3

For a child-parent relationship table (csv), I am trying to gather possible parent to child relationship combination chains using all data in the table. I am trying against a problem where if multiple sub-parents exist (see rows 3 & 4), the second sub-parent combination (row 4) is not included in the iteration.

Data Example:

child,parent

A,B
A,C
B,D
B,C
C,D

Expected chain results:

D|B|A
D|C|B|A
D|C|A

Actual chain results:

D|B|A
D|C|A

Code

find= 'A' #The child for which the code should find all possible parent relationships
sequence = ''
with open('testing.csv','r') as f:     #testing.csv = child,parent table (above example)
    for row in f:
        if row.strip().startswith(find):
            parent = row.strip().split(',')[1]
            sequence = parent + '|' + find
            f1 = open('testing.csv','r')
            for row in f1:
                if row.strip().startswith(parent):
                    parent2 = row.strip().split(',')[1]
                    sequence = parent2 + '|' + sequence
                    parent = parent2
        else:
            continue
        print sequence
martineau
  • 119,623
  • 25
  • 170
  • 301
Sarah Bergquist
  • 375
  • 2
  • 6
  • 10
  • I don't understand this: `I am trying against a problem where if multiple sub-parents exist (see rows 3 & 4), the second sub-parent combination (row 4) is not included in the iteration` - yet you list `D|C|B|A` as expected. I don't think that result would be there if you exclude the 4th row: the B|C pair. – Gerrat Dec 02 '14 at 23:32
  • Current code does not consider the 4th row. That's exactly the issue. – Sarah Bergquist Dec 02 '14 at 23:37
  • 1
    As an aside Sarah, looking at your profile, you have asked a number of questions and people have answered. If someone provides an answer that you find acceptable, you should `accept` it by clicking the checkmark next to their answer. You haven't accepted any so far. – Gerrat Dec 03 '14 at 00:12

2 Answers2

7

Have you looked at this fantastic essay? It is essential reading to really understand patterns in python. Your problem can be thought of as a graph problem - finding the relationships is basically finding all paths from a child node to the parent node.

Since there could be an arbitrary amount of nesting (child->parent1->parent2...), you need a recursive solution to find all paths. In your code, you have 2 for loops - which will only result in 3level paths at most as you found out.

The code below was adapted from the link above to fix your issue. The function find_all_paths requires a graph as an input.

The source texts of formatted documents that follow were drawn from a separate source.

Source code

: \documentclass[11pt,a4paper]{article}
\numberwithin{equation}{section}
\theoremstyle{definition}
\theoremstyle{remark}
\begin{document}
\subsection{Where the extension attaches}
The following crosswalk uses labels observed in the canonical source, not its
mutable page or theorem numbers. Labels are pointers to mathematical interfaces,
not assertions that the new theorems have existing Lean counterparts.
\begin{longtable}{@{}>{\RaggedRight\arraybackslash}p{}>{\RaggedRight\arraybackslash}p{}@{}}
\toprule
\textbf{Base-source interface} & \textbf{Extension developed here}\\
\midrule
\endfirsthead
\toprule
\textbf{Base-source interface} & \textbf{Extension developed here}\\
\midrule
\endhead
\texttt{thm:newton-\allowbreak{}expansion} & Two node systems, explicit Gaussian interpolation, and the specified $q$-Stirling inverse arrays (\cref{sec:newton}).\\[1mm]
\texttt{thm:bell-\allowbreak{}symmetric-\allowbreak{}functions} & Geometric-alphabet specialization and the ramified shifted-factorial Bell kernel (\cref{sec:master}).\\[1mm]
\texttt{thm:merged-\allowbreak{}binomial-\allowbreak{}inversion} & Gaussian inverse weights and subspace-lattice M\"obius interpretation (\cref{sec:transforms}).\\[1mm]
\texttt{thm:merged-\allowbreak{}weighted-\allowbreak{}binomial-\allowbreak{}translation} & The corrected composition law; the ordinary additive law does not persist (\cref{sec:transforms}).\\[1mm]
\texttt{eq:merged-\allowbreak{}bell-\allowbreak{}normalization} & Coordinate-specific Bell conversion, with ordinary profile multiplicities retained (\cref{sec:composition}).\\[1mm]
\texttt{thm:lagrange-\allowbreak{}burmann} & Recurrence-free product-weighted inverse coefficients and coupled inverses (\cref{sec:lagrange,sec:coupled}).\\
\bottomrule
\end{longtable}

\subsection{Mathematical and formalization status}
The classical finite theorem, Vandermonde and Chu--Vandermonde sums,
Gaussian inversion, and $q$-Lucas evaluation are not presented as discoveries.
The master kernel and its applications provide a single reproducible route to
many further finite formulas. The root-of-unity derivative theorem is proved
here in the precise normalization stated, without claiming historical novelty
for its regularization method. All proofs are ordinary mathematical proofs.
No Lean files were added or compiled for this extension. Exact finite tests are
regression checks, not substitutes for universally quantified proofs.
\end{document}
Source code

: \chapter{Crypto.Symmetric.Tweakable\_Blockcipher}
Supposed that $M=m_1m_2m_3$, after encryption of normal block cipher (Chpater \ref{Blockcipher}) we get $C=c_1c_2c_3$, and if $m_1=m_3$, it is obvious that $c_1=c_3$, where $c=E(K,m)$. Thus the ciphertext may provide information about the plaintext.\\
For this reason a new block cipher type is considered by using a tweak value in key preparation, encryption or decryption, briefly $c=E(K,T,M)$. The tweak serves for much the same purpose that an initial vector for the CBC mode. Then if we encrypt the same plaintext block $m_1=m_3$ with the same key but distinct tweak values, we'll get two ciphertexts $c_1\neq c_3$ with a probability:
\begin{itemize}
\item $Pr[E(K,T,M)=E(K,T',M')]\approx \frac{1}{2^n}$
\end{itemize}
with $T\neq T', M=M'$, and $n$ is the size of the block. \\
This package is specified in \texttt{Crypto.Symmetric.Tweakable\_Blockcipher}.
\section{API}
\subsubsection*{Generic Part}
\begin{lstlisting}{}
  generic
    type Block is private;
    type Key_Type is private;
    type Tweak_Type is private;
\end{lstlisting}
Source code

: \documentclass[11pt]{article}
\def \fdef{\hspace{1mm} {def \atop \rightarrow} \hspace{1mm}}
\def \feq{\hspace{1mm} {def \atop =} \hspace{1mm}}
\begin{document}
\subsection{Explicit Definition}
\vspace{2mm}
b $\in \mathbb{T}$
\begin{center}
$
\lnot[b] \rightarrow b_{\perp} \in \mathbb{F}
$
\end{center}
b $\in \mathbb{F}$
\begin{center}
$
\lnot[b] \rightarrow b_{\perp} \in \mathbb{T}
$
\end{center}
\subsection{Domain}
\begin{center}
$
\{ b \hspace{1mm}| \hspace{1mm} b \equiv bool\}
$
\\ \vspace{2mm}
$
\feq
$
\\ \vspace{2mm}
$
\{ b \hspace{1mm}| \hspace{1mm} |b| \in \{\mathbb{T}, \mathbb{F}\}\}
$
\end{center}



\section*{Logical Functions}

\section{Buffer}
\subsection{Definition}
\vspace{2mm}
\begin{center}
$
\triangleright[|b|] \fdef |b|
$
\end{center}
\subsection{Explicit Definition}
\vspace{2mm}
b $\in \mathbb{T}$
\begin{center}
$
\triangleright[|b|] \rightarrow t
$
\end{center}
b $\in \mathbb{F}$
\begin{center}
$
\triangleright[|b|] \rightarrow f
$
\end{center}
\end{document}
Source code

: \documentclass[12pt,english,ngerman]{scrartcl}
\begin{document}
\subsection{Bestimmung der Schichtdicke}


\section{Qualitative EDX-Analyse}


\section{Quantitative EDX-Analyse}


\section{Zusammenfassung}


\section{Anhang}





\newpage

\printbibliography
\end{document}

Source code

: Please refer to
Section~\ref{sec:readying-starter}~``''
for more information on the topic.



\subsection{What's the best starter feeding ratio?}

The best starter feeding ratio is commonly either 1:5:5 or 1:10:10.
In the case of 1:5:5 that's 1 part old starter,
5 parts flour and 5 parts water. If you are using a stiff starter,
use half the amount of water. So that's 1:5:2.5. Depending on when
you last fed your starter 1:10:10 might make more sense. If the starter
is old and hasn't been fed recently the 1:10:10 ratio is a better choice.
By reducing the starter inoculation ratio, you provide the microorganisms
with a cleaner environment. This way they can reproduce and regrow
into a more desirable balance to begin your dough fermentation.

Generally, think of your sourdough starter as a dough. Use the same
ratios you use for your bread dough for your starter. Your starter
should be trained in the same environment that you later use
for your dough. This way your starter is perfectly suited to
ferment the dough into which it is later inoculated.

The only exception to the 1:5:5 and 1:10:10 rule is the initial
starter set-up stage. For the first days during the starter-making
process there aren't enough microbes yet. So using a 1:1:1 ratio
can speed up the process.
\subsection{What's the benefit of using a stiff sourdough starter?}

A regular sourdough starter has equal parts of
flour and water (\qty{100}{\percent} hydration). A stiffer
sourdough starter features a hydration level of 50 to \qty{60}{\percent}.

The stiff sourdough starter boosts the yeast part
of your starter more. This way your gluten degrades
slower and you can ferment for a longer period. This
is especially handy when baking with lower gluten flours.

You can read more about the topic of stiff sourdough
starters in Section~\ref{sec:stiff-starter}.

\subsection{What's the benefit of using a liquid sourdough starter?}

Let's create the graph from your file:

graph = {} # Graph is a dictionary to hold our child-parent relationships.
with open('testing.csv','r') as f:
    for row in f:
        child, parent = row.split(',')
        graph.setdefault(parent, []).append(child)

print graph

with your sample, this should print:

{'C': ['A', 'B'], 'B': ['A'], 'D': ['B', 'C']}

The following code is straight from the essay:

def find_all_paths(graph, start, end, path=[]):
    path = path + [start]
    if start == end:
        return [path]

    if not graph.has_key(start):
        return []

    paths = []

    for node in graph[start]:
        if node not in path:
            newpaths = find_all_paths(graph, node, end, path)
            for newpath in newpaths:
                paths.append(newpath)
    return paths

for path in find_all_paths(graph, 'D', 'A'):
    print '|'.join(path)

Output:

D|B|A
D|C|A
D|C|B|A
vikramls
  • 1,802
  • 1
  • 11
  • 15
0

I'm not sure if this is the most efficient way to do it (but reading the file in again on every row would be worse).

find= 'A' #The child for which the code should find all possible parent relationships
sequences = set(find)

# we'll build up a chain for every relationship, then strip out un-needed ones later
with open('testing.csv','r') as f:     #testing.csv = child,parent table (above example)
    for row in f:
        child, parent = row.strip().split(',')
        sequences.add(parent + '|' + child)
        for c in sequences.copy():  
            if c[0] == child:
                sequences.add(parent + '|' + c)


# remove any that don't end with our child:
sequences = set(s for s in sequences if s.endswith(find))

# get all shorter chains when we have a longer one
extra = set()
for g1 in sequences:
    for g2 in sequences:
        if g2[2:] == g1:
            extra.add(g1)

# remove the shorter chains
sequences.difference_update(extra)

for chain in sequences:
    print(chain)

Results:

D|C|A
D|C|B|A
D|B|A
Gerrat
  • 28,863
  • 9
  • 73
  • 101